The policy mavens promise their statesmen the world; and, drunk on ideas ripped from the Platonic pages of Foreign Affairs, the diplomats look around the planet and mistakenly see only so much malleable clay. Wilson's own drive for a deed that would astonish the historians ended badly: Unable either to work his way patiently through the muddle of European diplomacy or to overmaster it gracefully, he watched as his Fourteen Points -- intended to bind up European wounds -- were transformed by Clemenceau into an instrument of vengeance. The result of Wilson's showy diplomacy was the League of Nations, an ineffective piece of do-gooder whimsy, and a Carthaginian peace that prepared the way for Hitler.

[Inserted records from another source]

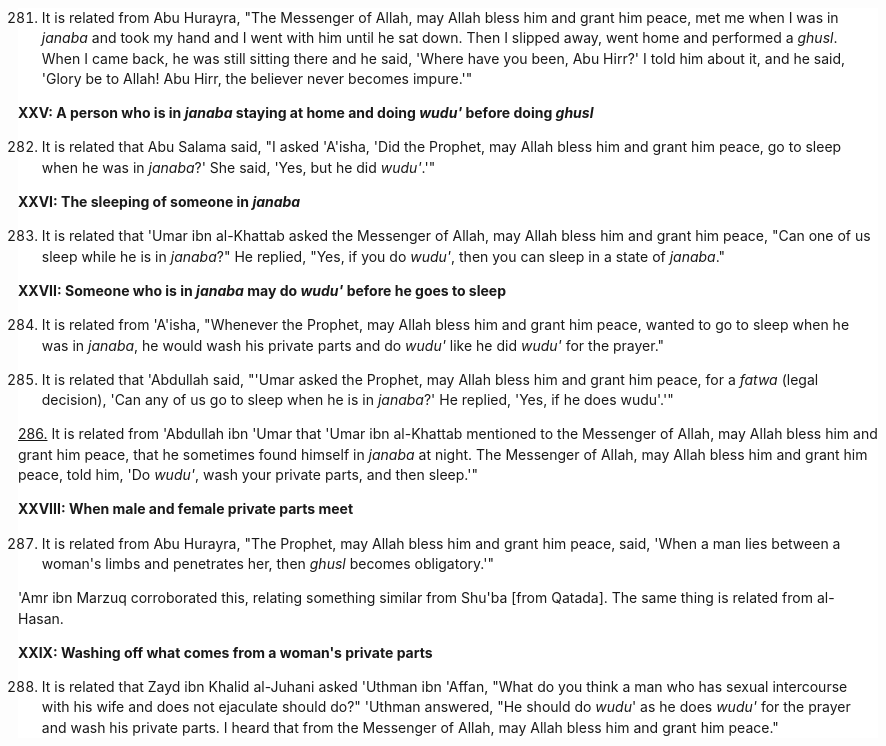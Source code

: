 281. It is related from Abu Hurayra, "The Messenger of Allah, may Allah bless
him and grant him peace, met me when I was in *janaba* and took my hand
and I went with him until he sat down. Then I slipped away, went home and
performed a *ghusl*. When I came back, he was still sitting there and
he said, 'Where have you been, Abu Hirr?' I told him about it, and he said,
'Glory be to Allah! Abu Hirr, the believer never becomes impure.'"

**XXV: A person who is in *janaba* staying at home and doing *wudu'*
before doing *ghusl***

282. It is related that Abu Salama said, "I asked 'A'isha, 'Did the Prophet,
may Allah bless him and grant him peace, go to sleep when he was in
*janaba*?' She said, 'Yes, but he did *wudu'*.'"

**XXVI: The sleeping of someone in *janaba***

283. It is related that 'Umar ibn al-Khattab asked the Messenger of Allah,
may Allah bless him and grant him peace, "Can one of us sleep while he is
in *janaba*?" He replied, "Yes, if you do *wudu'*, then you can
sleep in a state of *janaba*."

**XXVII: Someone who is in *janaba* may do *wudu'* before he goes
to sleep**

284. It is related from 'A'isha, "Whenever the Prophet, may Allah bless him
and grant him peace, wanted to go to sleep when he was in *janaba*,
he would wash his private parts and do *wudu'* like he did *wudu'*
for the prayer."

285. It is related that 'Abdullah said, "'Umar asked the Prophet, may Allah
bless him and grant him peace, for a *fatwa* (legal decision), 'Can
any of us go to sleep when he is in *janaba*?' He replied, 'Yes, if
he does wudu'.'"

[286.](http://bewley.virtualave.net/muw1.html#p78) It is related from 'Abdullah ibn 'Umar that
'Umar ibn al-Khattab mentioned to the Messenger of Allah, may Allah bless
him and grant him peace, that he sometimes found himself in *janaba*
at night. The Messenger of Allah, may Allah bless him and grant him peace,
told him, 'Do *wudu'*, wash your private parts, and then sleep.'"

**XXVIII: When male and female private parts meet**

287. It is related from Abu Hurayra, "The Prophet, may Allah bless him and
grant him peace, said, 'When a man lies between a woman's limbs and penetrates
her, then *ghusl* becomes obligatory.'"

'Amr ibn Marzuq corroborated this, relating something similar from Shu'ba
[from Qatada]. The same thing is related from al-Hasan.

**XXIX: Washing off what comes from a woman's private parts**

288. It is related that Zayd ibn Khalid al-Juhani asked 'Uthman ibn 'Affan,
"What do you think  a man who has sexual intercourse with his wife and
does not ejaculate should do?" 'Uthman answered, "He should do *wudu*' as he does
*wudu'* for the prayer and wash his private parts. I heard that from
the Messenger of Allah, may Allah bless him and grant him peace."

It is precisely our Wilsonian impatience with the muddling arts that makes it necessary for us to read Kissinger, even when we disagree with him. With his generous insights into the motivations of others, his love of complexity, his flair for intrigue, his relish of subtlety and nuance, Kissinger is, with George Kennan, the most distinguished of our living diplomatists. Like his memoirs, from which he drew in writing this book, Ending the Vietnam War is full of wisdom about the mistakes to avoid in a palled period, when the footsteps are muffled and the hem just out of reach. We may now be entering a more gracious time, an unmuddled moment when great things are again within America's grasp. But golden epochs eventually give way to intervals of stalemate; and during these ages we must look to statesmen like Kissinger for inspiration. They can teach us much about how to act decently when all of the choices are hard and none of the alternatives is good.